• [About this exercise] Every line below between the one holding "- **默认值**: 未设置（监听所有 IPv4 接口）" and the one holding "- linguistic analysis （语言分析）", inclusive, should be copied exactly, and no other line.

• [Records to process]
====
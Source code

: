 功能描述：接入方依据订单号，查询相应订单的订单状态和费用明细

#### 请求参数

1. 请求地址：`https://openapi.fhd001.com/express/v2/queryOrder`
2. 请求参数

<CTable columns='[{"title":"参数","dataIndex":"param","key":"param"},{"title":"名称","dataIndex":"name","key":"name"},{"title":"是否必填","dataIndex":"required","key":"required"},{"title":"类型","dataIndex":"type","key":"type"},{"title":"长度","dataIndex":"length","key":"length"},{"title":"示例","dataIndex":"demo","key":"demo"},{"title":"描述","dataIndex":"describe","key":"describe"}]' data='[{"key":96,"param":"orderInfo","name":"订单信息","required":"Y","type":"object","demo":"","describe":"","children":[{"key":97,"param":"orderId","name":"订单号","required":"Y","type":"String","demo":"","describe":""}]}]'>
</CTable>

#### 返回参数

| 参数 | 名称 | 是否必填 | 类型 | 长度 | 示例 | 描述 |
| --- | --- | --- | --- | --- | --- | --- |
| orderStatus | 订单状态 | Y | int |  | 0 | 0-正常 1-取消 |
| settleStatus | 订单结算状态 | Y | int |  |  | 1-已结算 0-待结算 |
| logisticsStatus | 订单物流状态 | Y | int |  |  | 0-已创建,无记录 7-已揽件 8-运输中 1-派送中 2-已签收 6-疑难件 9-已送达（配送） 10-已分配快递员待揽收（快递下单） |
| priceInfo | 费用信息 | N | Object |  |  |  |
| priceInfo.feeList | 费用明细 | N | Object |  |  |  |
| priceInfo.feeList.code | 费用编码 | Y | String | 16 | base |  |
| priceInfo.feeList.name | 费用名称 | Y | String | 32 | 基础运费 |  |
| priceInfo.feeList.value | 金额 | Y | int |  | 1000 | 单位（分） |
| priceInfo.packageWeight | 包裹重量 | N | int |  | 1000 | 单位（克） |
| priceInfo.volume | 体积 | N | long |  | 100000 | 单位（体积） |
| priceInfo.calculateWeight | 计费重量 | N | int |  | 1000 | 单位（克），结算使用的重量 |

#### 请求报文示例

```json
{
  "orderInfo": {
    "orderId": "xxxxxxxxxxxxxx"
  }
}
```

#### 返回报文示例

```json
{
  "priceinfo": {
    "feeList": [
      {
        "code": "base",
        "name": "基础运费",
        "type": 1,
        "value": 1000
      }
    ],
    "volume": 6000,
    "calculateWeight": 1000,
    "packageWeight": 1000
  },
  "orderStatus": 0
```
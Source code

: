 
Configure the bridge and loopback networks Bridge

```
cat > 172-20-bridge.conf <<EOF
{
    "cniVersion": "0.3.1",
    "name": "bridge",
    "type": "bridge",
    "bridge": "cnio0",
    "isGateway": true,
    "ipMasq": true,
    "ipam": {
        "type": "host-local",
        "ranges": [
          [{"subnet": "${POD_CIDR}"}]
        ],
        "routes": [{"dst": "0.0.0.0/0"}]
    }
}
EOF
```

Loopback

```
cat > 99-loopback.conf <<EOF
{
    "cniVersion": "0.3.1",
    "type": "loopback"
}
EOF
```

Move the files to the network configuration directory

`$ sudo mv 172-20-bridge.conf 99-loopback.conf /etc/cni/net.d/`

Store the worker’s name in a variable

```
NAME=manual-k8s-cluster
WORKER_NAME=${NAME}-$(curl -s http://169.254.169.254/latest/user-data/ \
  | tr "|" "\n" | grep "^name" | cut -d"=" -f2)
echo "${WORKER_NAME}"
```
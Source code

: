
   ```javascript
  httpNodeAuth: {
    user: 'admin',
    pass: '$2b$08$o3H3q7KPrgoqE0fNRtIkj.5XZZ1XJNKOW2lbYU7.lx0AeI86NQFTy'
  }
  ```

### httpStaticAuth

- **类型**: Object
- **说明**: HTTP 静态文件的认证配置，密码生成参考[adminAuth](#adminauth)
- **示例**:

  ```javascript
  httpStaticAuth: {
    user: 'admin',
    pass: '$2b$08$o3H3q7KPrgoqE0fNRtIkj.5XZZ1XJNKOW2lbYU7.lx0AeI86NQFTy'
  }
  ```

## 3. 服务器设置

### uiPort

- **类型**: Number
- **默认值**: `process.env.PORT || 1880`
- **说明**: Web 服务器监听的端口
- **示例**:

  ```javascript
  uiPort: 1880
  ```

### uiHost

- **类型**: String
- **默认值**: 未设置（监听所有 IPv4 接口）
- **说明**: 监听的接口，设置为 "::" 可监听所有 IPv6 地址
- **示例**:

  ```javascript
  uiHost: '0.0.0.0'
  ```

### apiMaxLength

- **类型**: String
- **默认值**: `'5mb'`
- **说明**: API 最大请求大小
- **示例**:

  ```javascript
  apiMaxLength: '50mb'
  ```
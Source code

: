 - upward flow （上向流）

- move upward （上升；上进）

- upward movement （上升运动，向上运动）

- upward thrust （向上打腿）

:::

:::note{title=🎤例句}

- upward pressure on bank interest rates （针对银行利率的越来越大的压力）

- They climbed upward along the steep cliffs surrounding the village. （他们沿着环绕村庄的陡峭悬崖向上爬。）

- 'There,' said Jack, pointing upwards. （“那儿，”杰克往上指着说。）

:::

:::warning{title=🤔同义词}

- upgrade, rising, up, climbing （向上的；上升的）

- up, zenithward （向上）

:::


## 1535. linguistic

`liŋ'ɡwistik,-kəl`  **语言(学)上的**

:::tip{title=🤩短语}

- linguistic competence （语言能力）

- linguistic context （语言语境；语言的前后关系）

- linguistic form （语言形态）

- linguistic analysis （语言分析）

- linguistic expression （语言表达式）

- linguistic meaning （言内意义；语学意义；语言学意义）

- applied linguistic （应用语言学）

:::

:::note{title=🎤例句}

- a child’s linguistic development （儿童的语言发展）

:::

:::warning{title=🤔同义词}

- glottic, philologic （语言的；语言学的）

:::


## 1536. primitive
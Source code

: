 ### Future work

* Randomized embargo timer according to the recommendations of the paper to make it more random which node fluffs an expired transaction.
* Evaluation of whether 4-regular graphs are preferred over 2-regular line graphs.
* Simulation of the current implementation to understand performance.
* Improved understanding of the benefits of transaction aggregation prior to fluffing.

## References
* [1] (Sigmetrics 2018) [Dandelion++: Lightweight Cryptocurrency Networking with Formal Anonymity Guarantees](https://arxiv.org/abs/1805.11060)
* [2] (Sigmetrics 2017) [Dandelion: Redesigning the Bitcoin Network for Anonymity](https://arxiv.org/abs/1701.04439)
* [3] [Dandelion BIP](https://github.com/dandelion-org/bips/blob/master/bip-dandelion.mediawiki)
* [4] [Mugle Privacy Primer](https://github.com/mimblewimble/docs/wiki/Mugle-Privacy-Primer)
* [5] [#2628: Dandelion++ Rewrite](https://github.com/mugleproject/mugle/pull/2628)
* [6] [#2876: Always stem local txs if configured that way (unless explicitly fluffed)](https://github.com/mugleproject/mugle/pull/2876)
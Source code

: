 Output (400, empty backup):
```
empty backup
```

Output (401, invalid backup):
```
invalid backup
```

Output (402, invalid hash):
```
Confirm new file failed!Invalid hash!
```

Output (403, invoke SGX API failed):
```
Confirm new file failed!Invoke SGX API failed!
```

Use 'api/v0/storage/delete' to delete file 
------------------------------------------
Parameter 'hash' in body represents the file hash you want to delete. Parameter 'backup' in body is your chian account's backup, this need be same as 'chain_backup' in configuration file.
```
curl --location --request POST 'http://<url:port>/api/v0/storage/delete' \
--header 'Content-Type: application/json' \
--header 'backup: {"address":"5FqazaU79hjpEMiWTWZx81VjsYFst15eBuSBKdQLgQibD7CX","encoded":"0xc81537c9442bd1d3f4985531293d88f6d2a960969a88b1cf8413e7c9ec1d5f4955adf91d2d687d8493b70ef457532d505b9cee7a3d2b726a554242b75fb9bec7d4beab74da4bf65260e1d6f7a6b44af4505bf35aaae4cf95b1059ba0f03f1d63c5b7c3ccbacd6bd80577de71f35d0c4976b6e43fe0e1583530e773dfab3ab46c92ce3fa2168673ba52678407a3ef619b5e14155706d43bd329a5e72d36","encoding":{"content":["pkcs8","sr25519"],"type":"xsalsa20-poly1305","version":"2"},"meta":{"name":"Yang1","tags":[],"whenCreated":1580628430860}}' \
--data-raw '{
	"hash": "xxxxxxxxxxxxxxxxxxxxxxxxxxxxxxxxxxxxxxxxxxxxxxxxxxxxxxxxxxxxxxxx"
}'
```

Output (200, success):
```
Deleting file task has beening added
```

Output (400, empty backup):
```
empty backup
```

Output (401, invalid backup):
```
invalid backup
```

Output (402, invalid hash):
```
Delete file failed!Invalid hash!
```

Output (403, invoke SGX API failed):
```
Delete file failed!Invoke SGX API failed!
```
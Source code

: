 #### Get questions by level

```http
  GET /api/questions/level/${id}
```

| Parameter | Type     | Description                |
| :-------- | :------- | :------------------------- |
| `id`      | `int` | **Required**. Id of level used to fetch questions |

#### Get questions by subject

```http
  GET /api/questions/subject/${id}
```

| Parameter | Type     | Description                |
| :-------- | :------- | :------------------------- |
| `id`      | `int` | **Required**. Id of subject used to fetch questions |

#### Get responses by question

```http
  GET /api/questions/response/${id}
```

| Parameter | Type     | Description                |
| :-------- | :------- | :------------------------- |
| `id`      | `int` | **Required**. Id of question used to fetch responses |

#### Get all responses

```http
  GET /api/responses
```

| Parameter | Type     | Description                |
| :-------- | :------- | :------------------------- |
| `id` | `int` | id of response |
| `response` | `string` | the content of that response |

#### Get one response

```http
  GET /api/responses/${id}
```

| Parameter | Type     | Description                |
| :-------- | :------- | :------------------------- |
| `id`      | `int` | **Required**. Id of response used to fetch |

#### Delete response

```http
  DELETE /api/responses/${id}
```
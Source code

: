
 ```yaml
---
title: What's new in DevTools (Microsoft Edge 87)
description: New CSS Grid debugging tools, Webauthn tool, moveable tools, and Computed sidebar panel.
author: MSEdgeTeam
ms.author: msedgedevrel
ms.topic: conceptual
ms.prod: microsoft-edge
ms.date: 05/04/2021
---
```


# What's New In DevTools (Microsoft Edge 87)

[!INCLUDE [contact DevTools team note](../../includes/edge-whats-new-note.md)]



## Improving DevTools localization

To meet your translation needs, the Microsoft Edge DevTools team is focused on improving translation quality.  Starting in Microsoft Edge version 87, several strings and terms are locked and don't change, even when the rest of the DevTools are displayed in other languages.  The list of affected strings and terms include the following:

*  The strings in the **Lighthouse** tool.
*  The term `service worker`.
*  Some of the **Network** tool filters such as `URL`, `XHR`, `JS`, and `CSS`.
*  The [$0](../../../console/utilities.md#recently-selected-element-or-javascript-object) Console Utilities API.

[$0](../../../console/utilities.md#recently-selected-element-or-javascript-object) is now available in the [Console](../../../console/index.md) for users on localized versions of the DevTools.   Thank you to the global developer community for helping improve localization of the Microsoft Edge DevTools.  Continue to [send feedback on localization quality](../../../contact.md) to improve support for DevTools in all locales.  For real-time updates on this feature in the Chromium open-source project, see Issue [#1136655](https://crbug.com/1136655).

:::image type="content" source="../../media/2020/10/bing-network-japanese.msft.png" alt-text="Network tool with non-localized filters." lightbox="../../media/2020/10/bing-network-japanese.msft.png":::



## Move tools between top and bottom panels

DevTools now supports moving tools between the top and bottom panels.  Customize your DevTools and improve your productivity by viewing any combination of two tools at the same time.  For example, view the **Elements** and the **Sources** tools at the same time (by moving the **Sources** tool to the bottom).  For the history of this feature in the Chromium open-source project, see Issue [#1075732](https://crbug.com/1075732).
====
• [Problem solution]
- **默认值**: 未设置（监听所有 IPv4 接口）
- **说明**: 监听的接口，设置为 "::" 可监听所有 IPv6 地址
- **示例**:

  ```javascript
  uiHost: '0.0.0.0'
  ```

### apiMaxLength

- **类型**: String
- **默认值**: `'5mb'`
- **说明**: API 最大请求大小
- **示例**:

  ```javascript
  apiMaxLength: '50mb'
  ```
Source code

: - upward flow （上向流）

- move upward （上升；上进）

- upward movement （上升运动，向上运动）

- upward thrust （向上打腿）

:::

:::note{title=🎤例句}

- upward pressure on bank interest rates （针对银行利率的越来越大的压力）

- They climbed upward along the steep cliffs surrounding the village. （他们沿着环绕村庄的陡峭悬崖向上爬。）

- 'There,' said Jack, pointing upwards. （“那儿，”杰克往上指着说。）

:::

:::warning{title=🤔同义词}

- upgrade, rising, up, climbing （向上的；上升的）

- up, zenithward （向上）

:::


## 1535. linguistic

`liŋ'ɡwistik,-kəl`  **语言(学)上的**

:::tip{title=🤩短语}

- linguistic competence （语言能力）

- linguistic context （语言语境；语言的前后关系）

- linguistic form （语言形态）

- linguistic analysis （语言分析）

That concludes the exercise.